13. What other markets have dual public radio stations?
In Texas Dallas (KERA, KXT), Houston (KUHF, KUHA) and San Antonio (KSTX, KPAC) operate dual stations. Other examples include Pittsburgh, Louisville and Minneapolis.
Austin is one of only two state capitals in a major market without a fulltime news and information public radio station. Central Texas has all the demographic and social attributes — high levels of education, political engagement, civic participation and a strong sense of place — needed for a full-time public radio news station to thrive.
14. By splitting services, won’t KUT end up losing listeners?

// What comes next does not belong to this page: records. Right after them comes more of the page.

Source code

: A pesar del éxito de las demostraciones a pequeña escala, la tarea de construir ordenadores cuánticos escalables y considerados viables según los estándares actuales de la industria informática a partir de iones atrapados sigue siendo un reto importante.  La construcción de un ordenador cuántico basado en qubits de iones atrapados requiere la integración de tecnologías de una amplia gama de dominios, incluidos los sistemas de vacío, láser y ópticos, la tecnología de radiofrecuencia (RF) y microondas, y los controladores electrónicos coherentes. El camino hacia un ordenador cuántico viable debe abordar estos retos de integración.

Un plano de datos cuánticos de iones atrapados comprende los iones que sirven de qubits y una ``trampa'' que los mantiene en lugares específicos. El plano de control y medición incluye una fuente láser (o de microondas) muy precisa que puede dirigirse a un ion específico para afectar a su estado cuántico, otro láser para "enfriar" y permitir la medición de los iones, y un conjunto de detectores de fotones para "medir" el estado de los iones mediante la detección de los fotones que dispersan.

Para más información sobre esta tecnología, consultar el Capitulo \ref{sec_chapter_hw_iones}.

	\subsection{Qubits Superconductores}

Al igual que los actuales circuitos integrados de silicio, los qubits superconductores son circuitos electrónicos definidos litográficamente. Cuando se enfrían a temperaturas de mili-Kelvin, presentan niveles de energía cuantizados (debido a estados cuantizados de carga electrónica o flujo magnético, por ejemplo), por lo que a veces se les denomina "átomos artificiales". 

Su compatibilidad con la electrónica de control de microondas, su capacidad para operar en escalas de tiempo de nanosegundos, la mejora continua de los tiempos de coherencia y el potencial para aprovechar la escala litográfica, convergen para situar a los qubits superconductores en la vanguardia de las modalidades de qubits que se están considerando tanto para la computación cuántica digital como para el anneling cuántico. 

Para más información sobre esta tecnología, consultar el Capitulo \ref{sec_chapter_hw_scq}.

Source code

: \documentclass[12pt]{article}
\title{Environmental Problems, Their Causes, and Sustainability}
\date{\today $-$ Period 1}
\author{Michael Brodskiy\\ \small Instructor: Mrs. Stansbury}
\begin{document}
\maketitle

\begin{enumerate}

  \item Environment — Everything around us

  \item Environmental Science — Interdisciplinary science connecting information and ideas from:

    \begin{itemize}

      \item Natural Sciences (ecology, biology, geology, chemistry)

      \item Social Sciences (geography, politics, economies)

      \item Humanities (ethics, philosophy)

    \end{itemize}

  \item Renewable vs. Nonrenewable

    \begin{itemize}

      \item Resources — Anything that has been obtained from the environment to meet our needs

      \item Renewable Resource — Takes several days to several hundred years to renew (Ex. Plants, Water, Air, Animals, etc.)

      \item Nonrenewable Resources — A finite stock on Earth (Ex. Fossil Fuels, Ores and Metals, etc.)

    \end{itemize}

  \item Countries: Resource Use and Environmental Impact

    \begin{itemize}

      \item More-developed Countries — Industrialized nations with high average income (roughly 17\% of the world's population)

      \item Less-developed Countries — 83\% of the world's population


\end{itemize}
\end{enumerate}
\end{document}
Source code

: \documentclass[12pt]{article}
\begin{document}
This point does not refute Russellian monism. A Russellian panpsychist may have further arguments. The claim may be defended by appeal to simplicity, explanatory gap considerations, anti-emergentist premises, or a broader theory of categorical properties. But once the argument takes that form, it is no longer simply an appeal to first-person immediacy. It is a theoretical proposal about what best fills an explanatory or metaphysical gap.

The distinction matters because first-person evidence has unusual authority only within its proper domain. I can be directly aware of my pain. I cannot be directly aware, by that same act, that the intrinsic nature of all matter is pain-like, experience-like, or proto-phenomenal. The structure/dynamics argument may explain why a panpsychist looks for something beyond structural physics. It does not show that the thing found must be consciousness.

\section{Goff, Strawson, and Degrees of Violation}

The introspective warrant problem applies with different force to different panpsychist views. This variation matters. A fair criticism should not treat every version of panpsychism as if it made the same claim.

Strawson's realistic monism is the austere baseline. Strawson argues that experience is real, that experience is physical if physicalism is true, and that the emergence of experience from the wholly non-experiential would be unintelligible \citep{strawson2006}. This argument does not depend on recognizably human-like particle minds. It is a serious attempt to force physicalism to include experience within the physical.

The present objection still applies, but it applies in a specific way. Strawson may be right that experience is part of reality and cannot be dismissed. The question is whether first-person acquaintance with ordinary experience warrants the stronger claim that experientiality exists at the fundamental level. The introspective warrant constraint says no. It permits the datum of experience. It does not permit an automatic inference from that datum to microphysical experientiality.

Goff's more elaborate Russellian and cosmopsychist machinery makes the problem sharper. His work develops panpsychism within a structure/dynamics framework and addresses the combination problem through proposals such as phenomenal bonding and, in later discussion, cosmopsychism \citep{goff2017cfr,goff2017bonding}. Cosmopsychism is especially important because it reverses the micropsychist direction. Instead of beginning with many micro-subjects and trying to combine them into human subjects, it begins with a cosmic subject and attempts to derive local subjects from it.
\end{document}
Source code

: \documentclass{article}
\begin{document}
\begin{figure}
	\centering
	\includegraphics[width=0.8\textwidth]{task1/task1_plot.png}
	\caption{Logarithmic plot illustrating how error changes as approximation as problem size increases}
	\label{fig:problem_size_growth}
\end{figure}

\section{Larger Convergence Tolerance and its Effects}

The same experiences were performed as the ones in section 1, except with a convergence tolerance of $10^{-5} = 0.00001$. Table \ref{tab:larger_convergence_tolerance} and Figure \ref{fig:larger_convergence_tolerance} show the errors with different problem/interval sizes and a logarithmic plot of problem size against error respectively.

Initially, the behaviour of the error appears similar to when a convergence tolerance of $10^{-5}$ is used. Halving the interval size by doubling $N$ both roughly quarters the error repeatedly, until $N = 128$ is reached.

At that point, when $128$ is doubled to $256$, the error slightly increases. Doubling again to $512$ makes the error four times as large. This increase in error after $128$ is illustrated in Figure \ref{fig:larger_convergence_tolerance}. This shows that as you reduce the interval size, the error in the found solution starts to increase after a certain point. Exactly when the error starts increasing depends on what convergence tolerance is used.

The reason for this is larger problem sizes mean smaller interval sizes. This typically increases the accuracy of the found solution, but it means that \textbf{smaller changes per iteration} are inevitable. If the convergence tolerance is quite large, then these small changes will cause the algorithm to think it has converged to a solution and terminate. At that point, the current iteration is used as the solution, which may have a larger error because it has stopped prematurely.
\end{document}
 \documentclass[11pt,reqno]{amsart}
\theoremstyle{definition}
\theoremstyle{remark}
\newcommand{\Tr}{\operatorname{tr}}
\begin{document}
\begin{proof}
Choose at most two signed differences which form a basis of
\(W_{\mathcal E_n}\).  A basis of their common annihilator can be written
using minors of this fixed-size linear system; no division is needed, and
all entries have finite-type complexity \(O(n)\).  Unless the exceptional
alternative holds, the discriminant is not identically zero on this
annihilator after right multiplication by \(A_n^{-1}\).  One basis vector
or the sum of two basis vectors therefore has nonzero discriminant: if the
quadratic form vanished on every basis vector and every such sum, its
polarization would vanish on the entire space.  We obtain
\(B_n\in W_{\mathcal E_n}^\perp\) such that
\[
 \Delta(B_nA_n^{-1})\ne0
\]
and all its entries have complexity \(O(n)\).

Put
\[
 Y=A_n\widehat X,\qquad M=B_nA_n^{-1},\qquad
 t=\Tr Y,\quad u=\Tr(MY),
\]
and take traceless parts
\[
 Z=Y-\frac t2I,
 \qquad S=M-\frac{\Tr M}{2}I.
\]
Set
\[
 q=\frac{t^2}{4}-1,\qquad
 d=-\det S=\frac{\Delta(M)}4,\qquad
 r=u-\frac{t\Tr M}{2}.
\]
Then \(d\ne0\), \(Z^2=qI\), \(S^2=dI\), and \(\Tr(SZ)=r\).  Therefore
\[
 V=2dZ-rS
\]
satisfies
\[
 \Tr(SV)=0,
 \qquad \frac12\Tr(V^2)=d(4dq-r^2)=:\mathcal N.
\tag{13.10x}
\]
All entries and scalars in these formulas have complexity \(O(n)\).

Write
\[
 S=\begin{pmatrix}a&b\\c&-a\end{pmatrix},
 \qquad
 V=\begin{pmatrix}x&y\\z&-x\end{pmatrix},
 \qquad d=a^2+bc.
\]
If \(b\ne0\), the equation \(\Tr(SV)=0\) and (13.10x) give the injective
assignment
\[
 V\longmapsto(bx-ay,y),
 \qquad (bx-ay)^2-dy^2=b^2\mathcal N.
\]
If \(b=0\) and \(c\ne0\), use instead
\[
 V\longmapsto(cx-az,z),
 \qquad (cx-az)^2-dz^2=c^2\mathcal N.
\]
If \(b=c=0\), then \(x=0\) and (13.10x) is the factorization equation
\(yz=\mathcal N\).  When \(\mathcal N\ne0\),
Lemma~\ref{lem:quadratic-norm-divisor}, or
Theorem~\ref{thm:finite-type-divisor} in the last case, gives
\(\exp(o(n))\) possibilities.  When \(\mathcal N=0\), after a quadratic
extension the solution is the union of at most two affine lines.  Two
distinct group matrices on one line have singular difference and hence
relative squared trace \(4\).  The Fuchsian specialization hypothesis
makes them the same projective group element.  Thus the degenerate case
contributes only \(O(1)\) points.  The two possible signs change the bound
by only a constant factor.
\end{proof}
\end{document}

Because only a small portion of KUT listeners are music-exclusive we expect to gain new listeners for the all-news station. The 98.9 FM position on the dial — traditionally the commercial band — will enable KUTX to reach a broader music listening audience. Additionally, having two frequencies will enable us to cross-promote the stations.
15. In light of rapid changes in content delivery, how viable is radio in the future?
Radio is one of the most widely used media platforms in the U.S. Radio is free, universally available, easy-to-access and operate, and established as a trusted source for information, entertainment and companionship.
According to the radio ratings company Arbitron, “Radio consistently reaches 92 to 96 percent of virtually every demographic group.” With this market penetration and Austin’s population doubling roughly every 20 years the prospects for radio remain strong.
Our on-air broadcast is part of a portfolio of KUT services. We reach close to 300,000 people weekly through our on-air broadcast. Our online stream, iPhone app, website, live events, as well rebroadcasts of our content by other station across the state and around the nation, bring our reach to roughly 500,000 people each week.